A: Probably a little of both. I can understand why the PLO (it’s not the PA, of course) felt it necessary to seek two forms of cover before the Biden fiasco when they were under very heavy pressure to return to negotiations not only from the Americans, but also from the Europeans and even some of the Arabs. Their problem was mainly derived from the settlement freeze issue. In the summer, the US administration pushed the Israelis very hard for total settlement freeze, and obviously it wasn’t possible for the Palestinians be less opposed to settlements than the Americans were. I suppose they could have left themselves some kind of a back door (and I certainly would have), but they didn’t. The problem was that it was a simple political matter for the American president to pivot, as he did at the October UN meeting, and say “we’re not satisfied with Israel’s answer and we continue to feel that all continued settlement activity is illegitimate, but we’re going to put the issue to one side and concentrate on talks for now, given the temporary moratorium on settlements.” This was cost-free for Pres. Obama. However, it wasn’t politically possible for Pres. Abbas to do the same thing. There were additional problems such as the PLO mishandling of the Goldstone Report, some badly phrased and hence misunderstood comments by Sec. Clinton, and some other matters that added to the woes the PLO was feeling, being trapped between an angry, dissatisfied public with real complaints on the one hand and major diplomatic pressure to go back into negotiations on the other hand.

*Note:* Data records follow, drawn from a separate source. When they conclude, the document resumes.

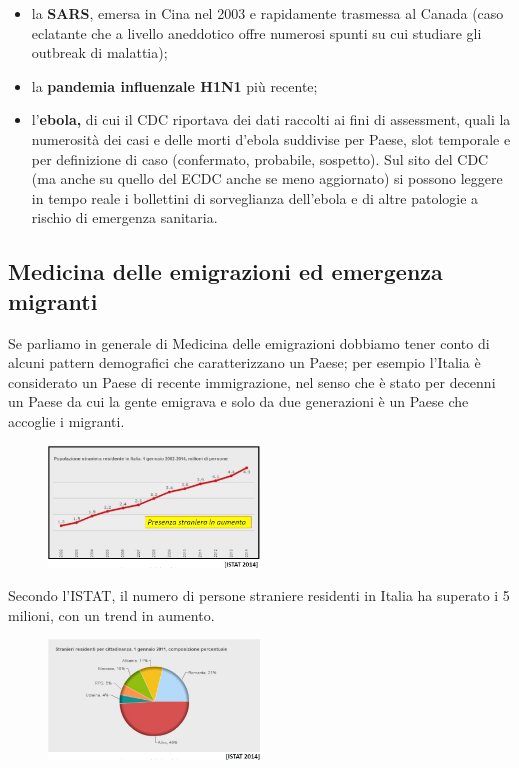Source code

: \begin{itemize}
\item
  la \textbf{SARS}, emersa in Cina nel 2003 e rapidamente trasmessa al
  Canada (caso eclatante che a livello aneddotico offre numerosi spunti
  su cui studiare gli outbreak di malattia);
\item
  la \textbf{pandemia influenzale H1N1} più recente;
\item
  l'\textbf{ebola,} di cui il CDC riportava dei dati raccolti ai fini di
  assessment, quali la numerosità dei casi e delle morti d'ebola
  suddivise per Paese, slot temporale e per definizione di caso
  (confermato, probabile, sospetto). Sul sito del CDC (ma anche su
  quello del ECDC anche se meno aggiornato) si possono leggere in tempo
  reale i bollettini di sorveglianza dell'ebola e di altre patologie a
  rischio di emergenza sanitaria.
\end{itemize}

\subsection{Medicina delle emigrazioni ed emergenza migranti}

Se parliamo in generale di Medicina delle emigrazioni dobbiamo tener
conto di alcuni pattern demografici che caratterizzano un Paese; per
esempio l'Italia è considerato un Paese di recente immigrazione, nel
senso che è stato per decenni un Paese da cui la gente emigrava e solo
da due generazioni è un Paese che accoglie i migranti.

\begin{figure}[!ht]
\centering
	\includegraphics[width=0.5\textwidth]{26/image10.jpeg}
	\end{figure}

Secondo l'ISTAT, il numero di persone straniere residenti in Italia ha
superato i 5 milioni, con un trend in aumento.

\begin{figure}[!ht]
\centering
	\includegraphics[width=0.5\textwidth]{26/image11.jpeg}
	\end{figure}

I do think it was clearly in the Palestinian national interest to return to negotiations for a variety of reasons, most of which I think are not very mysterious. I’m not going to spell them out here (I’ve been over this in earlier blog postings). So the problem was really a political one and they spent most of the fall and early winter asking the other parties for something, anything, politically useful to bolster their position in terms of domestic politics and allow them to return to the negotiations without a prohibitive cost. The first answer was proximity talks, which are by their very nature attenuated and don’t allow for photo ops (with the bitter memory of the extremely damaging footage of PM Barak manhandling Pres. Arafat into the room at Camp David, which was so symbolically resonant in 2000). The second answer was Arab League approval.
The first time the PLO went to the Arab League, shortly before the Biden fiasco and the subsequent confrontation between the US and Israeli governments over settlements in Jerusalem, the unfortunate nature of the development was more heavily weighted in terms of its necessity than any miscalculation. The Palestinian leadership was absolutely convinced they needed this kind of cover, and under those circumstances they may well have been right. Like the proximity talks, which take us back to the pre-Madrid era during which Palestinians and Israelis didn’t meet directly, the gesture of going to the Arab League is a throwback to the “even worse old days.” So, it’s to be regretted that the Arab states are asked to sign off on what ought to be purely Palestinian decisions made on the basis of their own national interests.
The second time the PLO went to the Arab League, after the US-Israel standoff was resolved to the satisfaction of Washington — which included some very significant gains for the Palestinians regarding the talks, especially the agreement that all permanent status issues, including Jerusalem, would be on the table — might put me closer to the category of disagreement with the gesture in the first place. I have to say that if, for whatever reason, the Arab League had declined to sign off on the negotiations after the standoff was resolved, even though that meant significantly more advantageous conditions for negotiations for the Palestinians than when they had first approved the negotiations before the standoff, I think it would have been appropriate and necessary for the Palestinians to go ahead with proximity talks anyway. There is too much to lose from staying away from them and too much to gain, although probably not any kind of major diplomatic breakthrough on final status issues in the immediate term, from entering into them. So, I guess it’s a little of both.
Q: You write: “An even worse throwback is the renewed Palestinian reliance on “approval” from the Arab League for what ought to be strictly Palestinian decisions regarding negotiations with Israel.” This is the clue: It is Israel vs. the Muslim world, is it not so? Hopeless, is it not so?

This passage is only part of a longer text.